Our critic is a sucker for Succotash, thanks to its new location and new staff 

Before Beth Barden opened a restaurant, she taught sex education, so she's a straight-talking woman. She knows that some people had issues with her first Succotash, the sassy little bruncheonette operating in the City Market for eight years. She admits that she had problems with the small, awkwardly designed space and its ridiculously tiny kitchen. Barden will even agree that there were a few servers who rubbed some customers the wrong way.

"There was this perception that they were all these young hipsters who didn't care about giving attentive service," Barden says. "And in a couple of cases, that was true! That's why very few of the old staff came over with us when we moved the restaurant to the new location. We have a terrific new staff now."

I'll raise a cup of coffee to that. I've eaten at the new Succotash at 26th Street and Holmes five times now, and the new servers — Ben, Niles and Angie — along with Venus Van Horn, the theatrically named new general manager, are as personable and professional as they come.

The food is better, too. I don't know whether that's because Barden and her staff finally have a well-appointed kitchen or because Barden finally gave herself permission to make some serious edits to the old menu. "The breakfast menu is pretty much the same," she says, "but the lunch menu is drastically different. In the old location, we had customers that were so attached to certain dishes that they'd tell me they would never come back if I took it off the menu.
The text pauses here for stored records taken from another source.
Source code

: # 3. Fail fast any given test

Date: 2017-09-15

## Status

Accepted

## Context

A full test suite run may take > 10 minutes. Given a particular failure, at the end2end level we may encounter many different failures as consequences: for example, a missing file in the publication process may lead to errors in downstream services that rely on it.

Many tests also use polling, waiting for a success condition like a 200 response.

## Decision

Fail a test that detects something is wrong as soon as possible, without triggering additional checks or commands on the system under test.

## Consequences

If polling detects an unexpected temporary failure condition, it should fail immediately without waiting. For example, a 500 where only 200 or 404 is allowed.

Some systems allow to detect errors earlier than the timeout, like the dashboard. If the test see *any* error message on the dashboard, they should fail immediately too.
Well, when we moved, I took everything off the lunch menu except the BLT and the Cobb salad."

Tomato soup is still on the menu, too, but Barden changed the recipe when she revamped the lunch menu for the new location, which opened in November in a two-story brick building that housed a Meiners grocery store for the first half of the 20th century and the Dutch Hill Bar and Grill for the second half. Barden and her boyfriend, Marco Pascolini, have done an amazing job of renovating the formerly dark, smoky saloon. They installed new storefront windows and a glass entry door, uncovered a long-concealed side door under layers of plaster, decorated the original bar with strips of shiny plumbing copper, tiled the 100-year-old support columns with glass, and repaired the walls ("You wouldn't believe how many places that had been kicked in," Barden says) and the original pressed-tin ceiling and the creaky wooden floors.
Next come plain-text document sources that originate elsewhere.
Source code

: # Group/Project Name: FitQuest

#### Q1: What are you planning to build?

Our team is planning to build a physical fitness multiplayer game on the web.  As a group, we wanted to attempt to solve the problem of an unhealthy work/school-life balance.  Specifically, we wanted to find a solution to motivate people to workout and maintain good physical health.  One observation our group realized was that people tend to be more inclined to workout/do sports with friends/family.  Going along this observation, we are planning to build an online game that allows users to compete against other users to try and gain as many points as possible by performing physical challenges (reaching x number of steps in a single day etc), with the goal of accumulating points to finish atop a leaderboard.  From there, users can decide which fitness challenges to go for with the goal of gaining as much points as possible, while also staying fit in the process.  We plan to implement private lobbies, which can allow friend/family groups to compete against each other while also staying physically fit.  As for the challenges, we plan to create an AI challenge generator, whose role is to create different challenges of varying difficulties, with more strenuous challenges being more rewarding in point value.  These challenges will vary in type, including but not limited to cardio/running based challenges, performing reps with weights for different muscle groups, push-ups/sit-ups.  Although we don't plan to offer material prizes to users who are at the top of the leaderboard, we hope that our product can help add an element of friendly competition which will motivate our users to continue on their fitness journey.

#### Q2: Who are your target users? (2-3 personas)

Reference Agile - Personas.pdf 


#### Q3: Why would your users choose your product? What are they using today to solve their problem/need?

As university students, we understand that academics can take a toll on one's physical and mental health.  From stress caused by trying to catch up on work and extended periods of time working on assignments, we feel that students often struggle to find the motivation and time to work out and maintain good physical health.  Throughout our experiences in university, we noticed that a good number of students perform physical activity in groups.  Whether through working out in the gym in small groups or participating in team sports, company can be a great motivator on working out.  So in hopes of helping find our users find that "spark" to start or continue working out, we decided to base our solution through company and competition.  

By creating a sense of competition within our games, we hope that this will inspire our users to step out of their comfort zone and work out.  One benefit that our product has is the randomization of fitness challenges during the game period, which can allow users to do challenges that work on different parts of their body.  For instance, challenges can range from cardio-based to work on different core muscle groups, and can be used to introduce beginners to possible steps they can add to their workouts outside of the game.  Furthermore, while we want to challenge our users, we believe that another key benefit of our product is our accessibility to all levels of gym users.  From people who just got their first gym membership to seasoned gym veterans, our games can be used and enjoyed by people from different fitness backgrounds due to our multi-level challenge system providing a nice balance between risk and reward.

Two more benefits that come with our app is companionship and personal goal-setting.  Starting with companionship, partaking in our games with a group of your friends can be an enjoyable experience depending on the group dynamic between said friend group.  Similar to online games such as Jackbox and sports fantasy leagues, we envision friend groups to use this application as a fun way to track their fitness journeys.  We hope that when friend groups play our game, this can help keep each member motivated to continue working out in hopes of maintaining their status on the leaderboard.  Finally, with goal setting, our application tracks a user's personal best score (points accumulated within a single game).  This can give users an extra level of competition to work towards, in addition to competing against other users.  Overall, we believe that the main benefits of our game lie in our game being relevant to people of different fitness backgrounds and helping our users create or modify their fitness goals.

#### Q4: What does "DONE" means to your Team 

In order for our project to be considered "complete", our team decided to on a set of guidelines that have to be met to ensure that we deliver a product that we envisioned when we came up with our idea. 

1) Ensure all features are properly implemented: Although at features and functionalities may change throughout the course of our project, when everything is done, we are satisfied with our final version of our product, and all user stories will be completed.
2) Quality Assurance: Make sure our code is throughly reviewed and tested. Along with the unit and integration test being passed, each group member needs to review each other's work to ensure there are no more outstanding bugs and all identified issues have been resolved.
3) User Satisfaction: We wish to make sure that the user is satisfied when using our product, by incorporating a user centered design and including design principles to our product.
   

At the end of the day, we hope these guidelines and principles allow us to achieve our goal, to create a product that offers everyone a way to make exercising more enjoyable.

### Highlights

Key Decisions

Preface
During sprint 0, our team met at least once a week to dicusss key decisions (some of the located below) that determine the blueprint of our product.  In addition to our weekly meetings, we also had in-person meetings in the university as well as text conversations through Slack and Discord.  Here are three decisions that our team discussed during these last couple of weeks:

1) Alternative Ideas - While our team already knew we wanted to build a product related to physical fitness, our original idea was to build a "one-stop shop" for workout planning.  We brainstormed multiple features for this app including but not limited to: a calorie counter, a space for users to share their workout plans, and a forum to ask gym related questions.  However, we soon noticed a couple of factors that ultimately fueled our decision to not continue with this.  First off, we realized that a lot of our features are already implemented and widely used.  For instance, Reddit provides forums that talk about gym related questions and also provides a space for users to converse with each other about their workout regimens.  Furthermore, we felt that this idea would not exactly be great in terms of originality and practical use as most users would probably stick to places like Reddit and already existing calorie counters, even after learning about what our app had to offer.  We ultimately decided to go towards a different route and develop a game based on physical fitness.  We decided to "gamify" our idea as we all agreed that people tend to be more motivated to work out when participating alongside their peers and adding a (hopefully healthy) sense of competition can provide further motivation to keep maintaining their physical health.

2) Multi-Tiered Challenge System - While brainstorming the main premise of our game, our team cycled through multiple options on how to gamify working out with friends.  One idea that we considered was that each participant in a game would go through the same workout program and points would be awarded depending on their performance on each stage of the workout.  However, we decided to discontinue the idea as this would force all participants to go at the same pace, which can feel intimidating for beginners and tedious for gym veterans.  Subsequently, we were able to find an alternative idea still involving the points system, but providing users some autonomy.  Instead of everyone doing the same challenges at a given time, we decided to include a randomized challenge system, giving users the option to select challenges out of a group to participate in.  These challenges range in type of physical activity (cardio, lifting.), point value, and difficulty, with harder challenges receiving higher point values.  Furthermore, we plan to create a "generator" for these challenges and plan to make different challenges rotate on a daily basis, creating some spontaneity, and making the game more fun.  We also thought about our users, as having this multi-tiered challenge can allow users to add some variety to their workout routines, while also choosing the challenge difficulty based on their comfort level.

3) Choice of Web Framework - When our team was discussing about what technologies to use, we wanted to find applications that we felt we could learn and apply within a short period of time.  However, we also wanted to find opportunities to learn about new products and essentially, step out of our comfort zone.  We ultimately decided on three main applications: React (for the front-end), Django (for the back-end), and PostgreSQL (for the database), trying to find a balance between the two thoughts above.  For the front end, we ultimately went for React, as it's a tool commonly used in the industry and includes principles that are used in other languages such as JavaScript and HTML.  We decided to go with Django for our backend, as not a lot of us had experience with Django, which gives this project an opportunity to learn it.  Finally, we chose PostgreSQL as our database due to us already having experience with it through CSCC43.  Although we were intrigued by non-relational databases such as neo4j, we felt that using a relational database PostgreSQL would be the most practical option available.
Unlike the City Market location, which I always found to be uncomfortable and cold — winter or summer — the new Succotash is as cozy as someone's living room, right down to the soft, white leather sofas that Barden bought on sale to use as banquette seating for the tables on the perimeter of the dining room. My friend Truman prefers Barden's joint to the other clubby neighborhood spot, You Say Tomato, a couple of blocks to the south. Succotash, he insists, "is bolder, brighter and more fun, and you don't have to order at a counter."

To each his own, I suppose. Barden has bigger ambitions for her restaurant, anyway. She's waiting on a liquor license and plans to start serving dinners in late February. Her real dream is to be open 24 hours a day, like the Detroit restaurant that her grandparents operated in the 1920s. "It was called the Delmont and was open seven days a week, 24 hours a day," she says, "serving everything from breakfast to Delmonico steak."

The new place is already open seven days a week, serving pancakes, omelettes, and biscuits and gravy in the morning and sandwiches and salads in the afternoon. Pascolini hasn't finished building new stools for bar seating, so the staff uses the bar surface to display pastries, including plates of croissants from City Bakery.